_Exercise prompt_. Restate each record exactly as it was written.

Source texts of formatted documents
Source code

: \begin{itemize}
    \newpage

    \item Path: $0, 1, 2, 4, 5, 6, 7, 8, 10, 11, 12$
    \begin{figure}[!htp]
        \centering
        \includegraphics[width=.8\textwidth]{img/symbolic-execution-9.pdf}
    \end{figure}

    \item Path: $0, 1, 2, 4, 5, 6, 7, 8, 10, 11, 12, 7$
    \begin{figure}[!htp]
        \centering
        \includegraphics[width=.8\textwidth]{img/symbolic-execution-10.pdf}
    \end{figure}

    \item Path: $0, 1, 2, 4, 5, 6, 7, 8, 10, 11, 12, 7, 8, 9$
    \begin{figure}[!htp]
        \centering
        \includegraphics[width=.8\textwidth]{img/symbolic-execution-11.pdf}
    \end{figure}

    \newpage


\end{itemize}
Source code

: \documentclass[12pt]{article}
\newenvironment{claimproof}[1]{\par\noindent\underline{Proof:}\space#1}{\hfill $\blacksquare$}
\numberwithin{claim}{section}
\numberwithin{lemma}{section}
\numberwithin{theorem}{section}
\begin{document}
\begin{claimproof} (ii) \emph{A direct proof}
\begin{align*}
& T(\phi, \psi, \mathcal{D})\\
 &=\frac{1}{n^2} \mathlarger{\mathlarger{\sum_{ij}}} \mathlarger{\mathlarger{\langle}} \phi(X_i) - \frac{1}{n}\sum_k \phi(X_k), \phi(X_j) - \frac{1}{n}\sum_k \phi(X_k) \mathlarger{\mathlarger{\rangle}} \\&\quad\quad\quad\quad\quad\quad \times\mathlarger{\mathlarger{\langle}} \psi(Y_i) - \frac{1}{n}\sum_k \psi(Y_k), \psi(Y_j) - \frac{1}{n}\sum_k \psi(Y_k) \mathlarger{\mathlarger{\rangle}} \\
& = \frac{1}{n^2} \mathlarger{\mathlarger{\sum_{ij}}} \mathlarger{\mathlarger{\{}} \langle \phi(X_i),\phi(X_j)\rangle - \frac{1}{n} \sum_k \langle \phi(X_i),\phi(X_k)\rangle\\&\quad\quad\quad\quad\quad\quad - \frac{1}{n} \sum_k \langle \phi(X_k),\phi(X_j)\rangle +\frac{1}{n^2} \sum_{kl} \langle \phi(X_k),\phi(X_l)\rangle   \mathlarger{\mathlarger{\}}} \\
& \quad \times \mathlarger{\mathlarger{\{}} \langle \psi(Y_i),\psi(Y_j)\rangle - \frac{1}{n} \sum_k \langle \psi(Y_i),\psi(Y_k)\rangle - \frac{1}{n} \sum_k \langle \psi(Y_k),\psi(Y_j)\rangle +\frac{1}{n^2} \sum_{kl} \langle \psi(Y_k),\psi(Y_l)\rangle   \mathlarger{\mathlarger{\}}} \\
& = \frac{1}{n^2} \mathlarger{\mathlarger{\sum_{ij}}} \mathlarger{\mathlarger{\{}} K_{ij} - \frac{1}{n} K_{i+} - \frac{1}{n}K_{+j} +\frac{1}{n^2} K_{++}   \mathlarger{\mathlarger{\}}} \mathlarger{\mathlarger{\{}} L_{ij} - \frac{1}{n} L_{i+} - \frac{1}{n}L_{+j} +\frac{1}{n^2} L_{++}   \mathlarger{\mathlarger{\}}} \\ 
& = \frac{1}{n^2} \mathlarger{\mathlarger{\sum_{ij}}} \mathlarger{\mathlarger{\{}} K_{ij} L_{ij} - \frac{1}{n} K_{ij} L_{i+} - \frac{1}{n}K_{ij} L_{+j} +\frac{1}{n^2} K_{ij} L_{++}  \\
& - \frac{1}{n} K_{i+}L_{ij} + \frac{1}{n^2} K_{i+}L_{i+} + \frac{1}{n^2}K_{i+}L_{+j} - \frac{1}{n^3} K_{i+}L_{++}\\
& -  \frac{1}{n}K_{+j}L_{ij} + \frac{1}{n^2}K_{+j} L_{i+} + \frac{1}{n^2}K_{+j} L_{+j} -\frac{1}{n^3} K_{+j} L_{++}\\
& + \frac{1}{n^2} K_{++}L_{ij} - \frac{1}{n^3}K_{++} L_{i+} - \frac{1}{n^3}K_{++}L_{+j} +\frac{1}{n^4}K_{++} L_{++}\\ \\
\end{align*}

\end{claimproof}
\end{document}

_Task output_.
Source code

: \begin{itemize}
    \newpage

    \item Path: $0, 1, 2, 4, 5, 6, 7, 8, 10, 11, 12$
    \begin{figure}[!htp]
        \centering
        \includegraphics[width=.8\textwidth]{img/symbolic-execution-9.pdf}
    \end{figure}

    \item Path: $0, 1, 2, 4, 5, 6, 7, 8, 10, 11, 12, 7$
    \begin{figure}[!htp]
        \centering
        \includegraphics[width=.8\textwidth]{img/symbolic-execution-10.pdf}
    \end{figure}

    \item Path: $0, 1, 2, 4, 5, 6, 7, 8, 10, 11, 12, 7, 8, 9$
    \begin{figure}[!htp]
        \centering
        \includegraphics[width=.8\textwidth]{img/symbolic-execution-11.pdf}
    \end{figure}

    \newpage


\end{itemize}
Source code

: \documentclass[12pt]{article}
\newenvironment{claimproof}[1]{\par\noindent\underline{Proof:}\space#1}{\hfill $\blacksquare$}
\numberwithin{claim}{section}
\numberwithin{lemma}{section}
\numberwithin{theorem}{section}
\begin{document}
\begin{claimproof} (ii) \emph{A direct proof}
\begin{align*}
& T(\phi, \psi, \mathcal{D})\\
 &=\frac{1}{n^2} \mathlarger{\mathlarger{\sum_{ij}}} \mathlarger{\mathlarger{\langle}} \phi(X_i) - \frac{1}{n}\sum_k \phi(X_k), \phi(X_j) - \frac{1}{n}\sum_k \phi(X_k) \mathlarger{\mathlarger{\rangle}} \\&\quad\quad\quad\quad\quad\quad \times\mathlarger{\mathlarger{\langle}} \psi(Y_i) - \frac{1}{n}\sum_k \psi(Y_k), \psi(Y_j) - \frac{1}{n}\sum_k \psi(Y_k) \mathlarger{\mathlarger{\rangle}} \\
& = \frac{1}{n^2} \mathlarger{\mathlarger{\sum_{ij}}} \mathlarger{\mathlarger{\{}} \langle \phi(X_i),\phi(X_j)\rangle - \frac{1}{n} \sum_k \langle \phi(X_i),\phi(X_k)\rangle\\&\quad\quad\quad\quad\quad\quad - \frac{1}{n} \sum_k \langle \phi(X_k),\phi(X_j)\rangle +\frac{1}{n^2} \sum_{kl} \langle \phi(X_k),\phi(X_l)\rangle   \mathlarger{\mathlarger{\}}} \\
& \quad \times \mathlarger{\mathlarger{\{}} \langle \psi(Y_i),\psi(Y_j)\rangle - \frac{1}{n} \sum_k \langle \psi(Y_i),\psi(Y_k)\rangle - \frac{1}{n} \sum_k \langle \psi(Y_k),\psi(Y_j)\rangle +\frac{1}{n^2} \sum_{kl} \langle \psi(Y_k),\psi(Y_l)\rangle   \mathlarger{\mathlarger{\}}} \\
& = \frac{1}{n^2} \mathlarger{\mathlarger{\sum_{ij}}} \mathlarger{\mathlarger{\{}} K_{ij} - \frac{1}{n} K_{i+} - \frac{1}{n}K_{+j} +\frac{1}{n^2} K_{++}   \mathlarger{\mathlarger{\}}} \mathlarger{\mathlarger{\{}} L_{ij} - \frac{1}{n} L_{i+} - \frac{1}{n}L_{+j} +\frac{1}{n^2} L_{++}   \mathlarger{\mathlarger{\}}} \\ 
& = \frac{1}{n^2} \mathlarger{\mathlarger{\sum_{ij}}} \mathlarger{\mathlarger{\{}} K_{ij} L_{ij} - \frac{1}{n} K_{ij} L_{i+} - \frac{1}{n}K_{ij} L_{+j} +\frac{1}{n^2} K_{ij} L_{++}  \\
& - \frac{1}{n} K_{i+}L_{ij} + \frac{1}{n^2} K_{i+}L_{i+} + \frac{1}{n^2}K_{i+}L_{+j} - \frac{1}{n^3} K_{i+}L_{++}\\
& -  \frac{1}{n}K_{+j}L_{ij} + \frac{1}{n^2}K_{+j} L_{i+} + \frac{1}{n^2}K_{+j} L_{+j} -\frac{1}{n^3} K_{+j} L_{++}\\
& + \frac{1}{n^2} K_{++}L_{ij} - \frac{1}{n^3}K_{++} L_{i+} - \frac{1}{n^3}K_{++}L_{+j} +\frac{1}{n^4}K_{++} L_{++}\\ \\
\end{align*}

\end{claimproof}
\end{document}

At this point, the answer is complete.